Berkeley's natural gas ban overturned by federal appeals court

FILE - A natural gas stove is pictured in a file image dated Aug. 25, 2022. (Photo by Stefan Rousseau/PA Images via Getty Images)

A federal appeals court on Monday overturned Berkeley’s first-in-the-nation ban on natural gas lines in new buildings.

The ruling by the Ninth Circuit Court of Appeals was a victory for restaurant owners who successfully argued that ordinance conflicts with federal laws on energy efficiency, the San Francisco Chronicle reported.

The measure, which took effect in 2020, was intended to reduce emissions of greenhouse gases that contribute to global warming. 

The Berkeley law required new residential and commercial buildings to use entirely electrical lines and infrastructure unless a building could not be constructed without natural gas piping, or the city granted an exemption in the "public interest."

The California Restaurant Association contended the ordinance violated the federal Energy Policy and Conservation Act, or EPCA. 

By passing the federal law, "Congress ensured that States and localities could not prevent consumers from using covered products in their homes, kitchens, and businesses," Judge Patrick Bumatay said in the 3-0 ruling, "By its plain language, EPCA preempts Berkeley’s regulation here because it (the city) prohibits the installation of necessary natural gas infrastructure on premises where covered natural gas appliances are used."

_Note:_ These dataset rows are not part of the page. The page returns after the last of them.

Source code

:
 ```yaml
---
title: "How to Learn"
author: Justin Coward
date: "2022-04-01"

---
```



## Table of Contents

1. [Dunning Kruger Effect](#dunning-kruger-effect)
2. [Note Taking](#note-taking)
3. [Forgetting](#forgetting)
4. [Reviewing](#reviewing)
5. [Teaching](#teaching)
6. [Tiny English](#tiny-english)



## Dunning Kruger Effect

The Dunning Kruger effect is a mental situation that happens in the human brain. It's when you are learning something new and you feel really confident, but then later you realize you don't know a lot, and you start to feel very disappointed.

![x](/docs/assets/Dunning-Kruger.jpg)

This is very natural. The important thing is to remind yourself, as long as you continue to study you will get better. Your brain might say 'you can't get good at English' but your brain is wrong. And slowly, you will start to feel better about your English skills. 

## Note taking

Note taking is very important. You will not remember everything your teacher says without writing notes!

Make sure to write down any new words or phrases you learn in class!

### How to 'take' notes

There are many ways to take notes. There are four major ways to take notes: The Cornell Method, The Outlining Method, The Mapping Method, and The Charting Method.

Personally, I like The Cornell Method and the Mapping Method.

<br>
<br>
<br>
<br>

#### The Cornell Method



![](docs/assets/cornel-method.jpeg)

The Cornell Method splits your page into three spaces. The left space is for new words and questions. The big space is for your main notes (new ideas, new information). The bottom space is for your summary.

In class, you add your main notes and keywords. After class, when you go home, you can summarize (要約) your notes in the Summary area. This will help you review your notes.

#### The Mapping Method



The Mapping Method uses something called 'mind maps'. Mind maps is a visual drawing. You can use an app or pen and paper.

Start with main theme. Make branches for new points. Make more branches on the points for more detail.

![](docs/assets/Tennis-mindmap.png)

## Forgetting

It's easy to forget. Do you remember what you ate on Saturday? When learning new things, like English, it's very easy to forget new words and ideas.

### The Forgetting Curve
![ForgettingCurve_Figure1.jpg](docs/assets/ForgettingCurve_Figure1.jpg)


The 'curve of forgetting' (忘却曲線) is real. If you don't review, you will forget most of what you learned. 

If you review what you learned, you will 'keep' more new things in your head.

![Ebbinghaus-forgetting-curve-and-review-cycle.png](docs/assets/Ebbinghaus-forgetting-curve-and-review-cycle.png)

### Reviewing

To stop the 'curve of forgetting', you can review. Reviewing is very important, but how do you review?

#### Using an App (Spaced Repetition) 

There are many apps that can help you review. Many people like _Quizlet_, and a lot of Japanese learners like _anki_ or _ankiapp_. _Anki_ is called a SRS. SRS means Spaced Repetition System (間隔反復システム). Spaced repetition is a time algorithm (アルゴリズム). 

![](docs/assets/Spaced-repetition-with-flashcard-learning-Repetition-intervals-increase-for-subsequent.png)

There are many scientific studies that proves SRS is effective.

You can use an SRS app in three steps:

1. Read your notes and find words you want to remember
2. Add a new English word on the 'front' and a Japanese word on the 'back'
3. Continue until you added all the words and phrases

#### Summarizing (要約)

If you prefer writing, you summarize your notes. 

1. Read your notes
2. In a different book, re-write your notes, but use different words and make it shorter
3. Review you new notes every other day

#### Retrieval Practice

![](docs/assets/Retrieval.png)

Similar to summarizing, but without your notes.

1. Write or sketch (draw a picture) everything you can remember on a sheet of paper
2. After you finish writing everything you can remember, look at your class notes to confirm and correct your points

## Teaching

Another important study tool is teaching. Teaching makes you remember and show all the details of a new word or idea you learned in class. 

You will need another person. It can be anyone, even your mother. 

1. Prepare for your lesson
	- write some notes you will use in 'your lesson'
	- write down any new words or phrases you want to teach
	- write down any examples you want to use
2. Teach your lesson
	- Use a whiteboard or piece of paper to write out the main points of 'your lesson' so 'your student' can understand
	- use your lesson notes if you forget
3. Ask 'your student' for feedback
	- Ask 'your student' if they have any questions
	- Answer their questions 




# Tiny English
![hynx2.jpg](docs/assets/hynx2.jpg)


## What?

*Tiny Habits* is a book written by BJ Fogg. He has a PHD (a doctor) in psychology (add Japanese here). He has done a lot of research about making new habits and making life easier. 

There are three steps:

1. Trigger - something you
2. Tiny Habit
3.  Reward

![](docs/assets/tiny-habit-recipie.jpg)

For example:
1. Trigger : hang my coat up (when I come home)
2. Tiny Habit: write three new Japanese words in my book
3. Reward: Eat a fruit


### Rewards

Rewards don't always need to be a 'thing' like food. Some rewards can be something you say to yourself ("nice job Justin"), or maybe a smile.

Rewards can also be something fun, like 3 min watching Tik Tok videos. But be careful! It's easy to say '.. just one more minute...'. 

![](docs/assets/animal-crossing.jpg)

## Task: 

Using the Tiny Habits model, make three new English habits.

The appellate court ruling overturned a 2021 ruling by U.S. District Judge Yvonne Gonzalez Rogers of Oakland , who ruled that Berkeley was not trying to regulate energy efficiency for appliances, only the fuel they used. 

But Bumatay said an ordinance that bans appliances such as gas stoves "impacts the quantity of energy" they consume, which is exclusively regulated by the federal government.

The Chronicle reported that Berkeley Vice Mayor Kate Harrison, author of the ordinance, said 51 other cities and counties in California have adopted similar measures, and so have cities elsewhere, including New York. The Bay Area local governments include San Francisco, Oakland and San Jose, and the counties of Contra Costa, San Mateo and Santa Clara.